Are coordinate projections in the Skorokhod space continuous?

Question

I was wondering whether coordinate projections in the Skorokhod space $D[0,1]$ are actually continuous (and, if so, how can this be proven)?

many thanks for any comments/ideas.

cheers!

Answer 1

If $\pi_x: D[0,1]\to \Bbb R$ is the projection map sending $f$ to $f(x)$, then it is continuous everywhere if $x=0$ or $x=1$. If $0<x<1$, it is continuous at $f$ if $f$ is continuous at $x$ but discontinuous at $f$ if $f$ is discontinuous at $x$.

Proof: The Skorokhod topology can be defined by the metric $$ d(f,g):=\inf_\lambda \max(||\lambda-I||_\infty, ||f-g\circ \lambda||_\infty) $$ where $I$ is the identity on $[0,1]$ and the infimum is over all strictly increasing bijective functions $\lambda$ from $[0,1]$ to itself. All such functions $\lambda$ send $0$ to $0$ and $1$ to $1$. Therefore, $$ d(f,g)\ge \max(|f(0)-g(0)|,|f(1)-g(1)|), $$ so $\pi_0$ and $\pi_1$ are continuous.

If $0<x<1$ and $f$ is continuous at $x$, then continuity of $f$ implies that, for all $\epsilon>0$, we can find $\delta>0$ such that $|f(y)-f(x)|<\epsilon$ whenever $|y-x|<\delta$. Then, if $d(g,f)<\min(\delta,\epsilon)$, there must be some $\lambda$ such that $$|\lambda(x)-x|<\delta,\ \ |g(x)-f(\lambda(x))|<\epsilon.$$ Setting $y:=\lambda(x)$, it follows that $|g(x)-f(x)|<2\epsilon$ whenever $d(g,f)<\min(\delta,\epsilon)$, so $\pi_x$ is continuous at $f$.

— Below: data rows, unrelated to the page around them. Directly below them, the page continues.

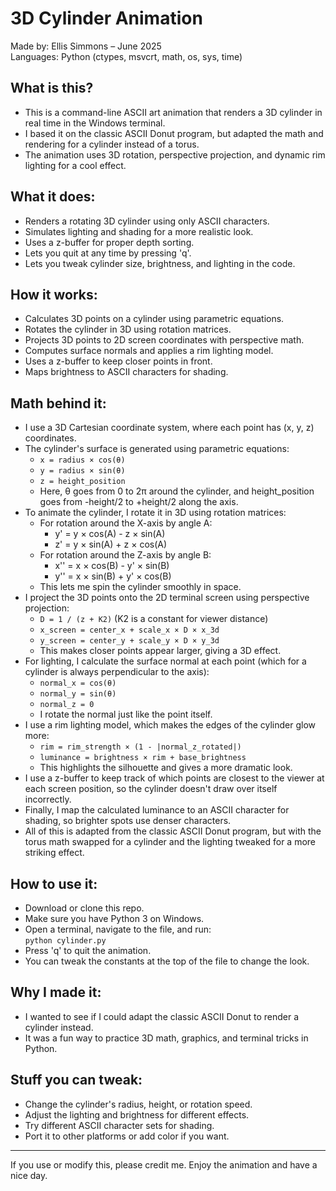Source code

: 3D Cylinder Animation
====================

Made by: Ellis Simmons – June 2025  
Languages: Python (ctypes, msvcrt, math, os, sys, time)

What is this?
-------------
- This is a command-line ASCII art animation that renders a 3D cylinder in real time in the Windows terminal.
- I based it on the classic ASCII Donut program, but adapted the math and rendering for a cylinder instead of a torus.
- The animation uses 3D rotation, perspective projection, and dynamic rim lighting for a cool effect.

What it does:
-------------
- Renders a rotating 3D cylinder using only ASCII characters.
- Simulates lighting and shading for a more realistic look.
- Uses a z-buffer for proper depth sorting.
- Lets you quit at any time by pressing 'q'.
- Lets you tweak cylinder size, brightness, and lighting in the code.

How it works:
-------------
- Calculates 3D points on a cylinder using parametric equations.
- Rotates the cylinder in 3D using rotation matrices.
- Projects 3D points to 2D screen coordinates with perspective math.
- Computes surface normals and applies a rim lighting model.
- Uses a z-buffer to keep closer points in front.
- Maps brightness to ASCII characters for shading.

Math behind it:
---------------
- I use a 3D Cartesian coordinate system, where each point has (x, y, z) coordinates.
- The cylinder's surface is generated using parametric equations:
  - `x = radius × cos(θ)`
  - `y = radius × sin(θ)`
  - `z = height_position`
  - Here, θ goes from 0 to 2π around the cylinder, and height_position goes from -height/2 to +height/2 along the axis.
- To animate the cylinder, I rotate it in 3D using rotation matrices:
  - For rotation around the X-axis by angle A:
    - y' = y × cos(A) - z × sin(A)
    - z' = y × sin(A) + z × cos(A)
  - For rotation around the Z-axis by angle B:
    - x'' = x × cos(B) - y' × sin(B)
    - y'' = x × sin(B) + y' × cos(B)
  - This lets me spin the cylinder smoothly in space.
- I project the 3D points onto the 2D terminal screen using perspective projection:
  - `D = 1 / (z + K2)` (K2 is a constant for viewer distance)
  - `x_screen = center_x + scale_x × D × x_3d`
  - `y_screen = center_y + scale_y × D × y_3d`
  - This makes closer points appear larger, giving a 3D effect.
- For lighting, I calculate the surface normal at each point (which for a cylinder is always perpendicular to the axis):
  - `normal_x = cos(θ)`
  - `normal_y = sin(θ)`
  - `normal_z = 0`
  - I rotate the normal just like the point itself.
- I use a rim lighting model, which makes the edges of the cylinder glow more:
  - `rim = rim_strength × (1 - |normal_z_rotated|)`
  - `luminance = brightness × rim + base_brightness`
  - This highlights the silhouette and gives a more dramatic look.
- I use a z-buffer to keep track of which points are closest to the viewer at each screen position, so the cylinder doesn't draw over itself incorrectly.
- Finally, I map the calculated luminance to an ASCII character for shading, so brighter spots use denser characters.
- All of this is adapted from the classic ASCII Donut program, but with the torus math swapped for a cylinder and the lighting tweaked for a more striking effect.

How to use it:
--------------
- Download or clone this repo.
- Make sure you have Python 3 on Windows.
- Open a terminal, navigate to the file, and run:  
  `python cylinder.py`
- Press 'q' to quit the animation.
- You can tweak the constants at the top of the file to change the look.

Why I made it:
--------------
- I wanted to see if I could adapt the classic ASCII Donut to render a cylinder instead.
- It was a fun way to practice 3D math, graphics, and terminal tricks in Python.

Stuff you can tweak:
--------------------
- Change the cylinder's radius, height, or rotation speed.
- Adjust the lighting and brightness for different effects.
- Try different ASCII character sets for shading.
- Port it to other platforms or add color if you want.

---
If you use or modify this, please credit me. Enjoy the animation and have a nice day.
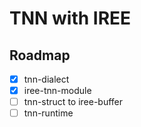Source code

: # TNN with IREE

## Roadmap
- [x] tnn-dialect
- [x] iree-tnn-module
- [ ] tnn-struct to iree-buffer
- [ ] tnn-runtime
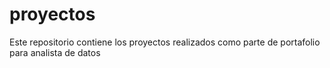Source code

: # proyectos
Este repositorio contiene los proyectos realizados como parte de portafolio para analista de datos
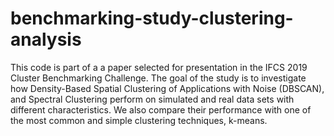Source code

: # benchmarking-study-clustering-analysis

This code is part of a a paper selected for presentation in the IFCS 2019 Cluster Benchmarking Challenge.
The goal of the study is to investigate how Density-Based Spatial Clustering of Applications with Noise (DBSCAN), 
and Spectral Clustering perform on simulated and real data sets with different characteristics. 
We also compare their performance with one of the most common and simple clustering techniques, k-means.
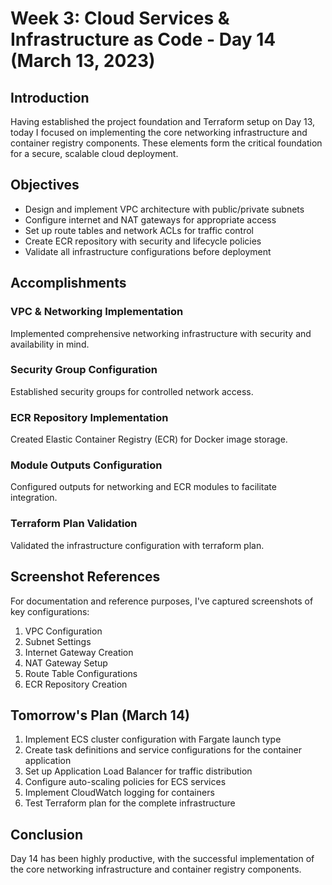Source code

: # Week 3: Cloud Services & Infrastructure as Code - Day 14 (March 13, 2023)

## Introduction

Having established the project foundation and Terraform setup on Day 13, today I focused on implementing the core networking infrastructure and container registry components. These elements form the critical foundation for a secure, scalable cloud deployment.

## Objectives

- Design and implement VPC architecture with public/private subnets
- Configure internet and NAT gateways for appropriate access
- Set up route tables and network ACLs for traffic control
- Create ECR repository with security and lifecycle policies
- Validate all infrastructure configurations before deployment

## Accomplishments

### VPC & Networking Implementation

Implemented comprehensive networking infrastructure with security and availability in mind.

### Security Group Configuration

Established security groups for controlled network access.

### ECR Repository Implementation

Created Elastic Container Registry (ECR) for Docker image storage.

### Module Outputs Configuration

Configured outputs for networking and ECR modules to facilitate integration.

### Terraform Plan Validation

Validated the infrastructure configuration with terraform plan.

## Screenshot References

For documentation and reference purposes, I've captured screenshots of key configurations:

1. VPC Configuration
2. Subnet Settings
3. Internet Gateway Creation
4. NAT Gateway Setup
5. Route Table Configurations
6. ECR Repository Creation

## Tomorrow's Plan (March 14)

1. Implement ECS cluster configuration with Fargate launch type
2. Create task definitions and service configurations for the container application
3. Set up Application Load Balancer for traffic distribution
4. Configure auto-scaling policies for ECS services
5. Implement CloudWatch logging for containers
6. Test Terraform plan for the complete infrastructure

## Conclusion

Day 14 has been highly productive, with the successful implementation of the core networking infrastructure and container registry components.
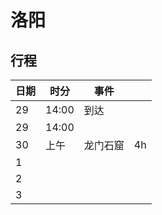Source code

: # 洛阳

## 行程

| 日期 | 时分  | 事件     |     |
| ---- | ----- | -------- | --- |
| 29   | 14:00 | 到达     |     |
| 29   | 14:00 |          |     |
| 30   | 上午  | 龙门石窟 | 4h  |
| 1    |       |          |     |
| 2    |       |          |     |
| 3    |       |          |     |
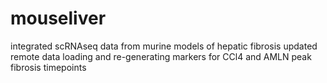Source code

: # mouseliver
integrated scRNAseq data from murine models of hepatic fibrosis
updated remote data loading and re-generating markers for CCl4 and AMLN peak fibrosis timepoints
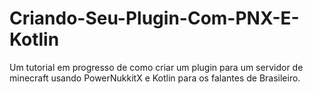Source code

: # Criando-Seu-Plugin-Com-PNX-E-Kotlin
Um tutorial em progresso de como criar um plugin para um servidor de minecraft usando PowerNukkitX e Kotlin para os falantes de Brasileiro.
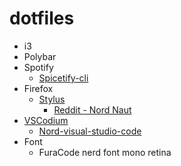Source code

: # dotfiles
* i3
* Polybar
* Spotify
  * [Spicetify-cli](https://github.com/khanhas/spicetify-cli)
* Firefox
  * [Stylus](https://github.com/openstyles/stylus)
    * [Reddit - Nord Naut](https://userstyles.org/styles/142227/reddit-naut-nord)
* [VSCodium](https://github.com/VSCodium/vscodium)
  * [Nord-visual-studio-code](https://github.com/arcticicestudio/nord-visual-studio-code)
* Font
  * FuraCode nerd font mono retina
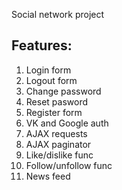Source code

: Social network project

## Features:
1. Login form
2. Logout form
3. Change password
4. Reset pasword
5. Register form
6. VK and Google auth
7. AJAX requests
8. AJAX paginator
9. Like/dislike func
10. Follow/unfollow func
11. News feed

If $0<x<1$ and $f$ is discontinuous at $x$, then since $f$ is càdlàg, it must have a jump discontinuity at $x$: $$\lim_{t\to x^{-}} f(t)\ne f(x).$$ Then, let $f_\epsilon$ be the shifted version of $f$ defined by $$f_\epsilon(t):=\left\{\begin{array}{ll} f(0), & t\le \epsilon,\\ f(t-\epsilon), & \rm otherwise.\end{array}\right.$$

Using the fact that $f$ is right-continuous at $0$, you can prove that $$d(f_\epsilon,f)\le \epsilon,$$ so, in the Skorokhod topology, $$\lim_{\epsilon\to 0^+} f_\epsilon=f,$$ but $$\lim_{\epsilon\to 0^+} \pi_x(f_\epsilon)= \lim_{\epsilon\to 0^+} f_\epsilon(x)=\lim_{t\to x^-} f(t)\ne \pi_x(f)=f(x). $$ Therefore, $\pi_x$ is discontinuous at $f$.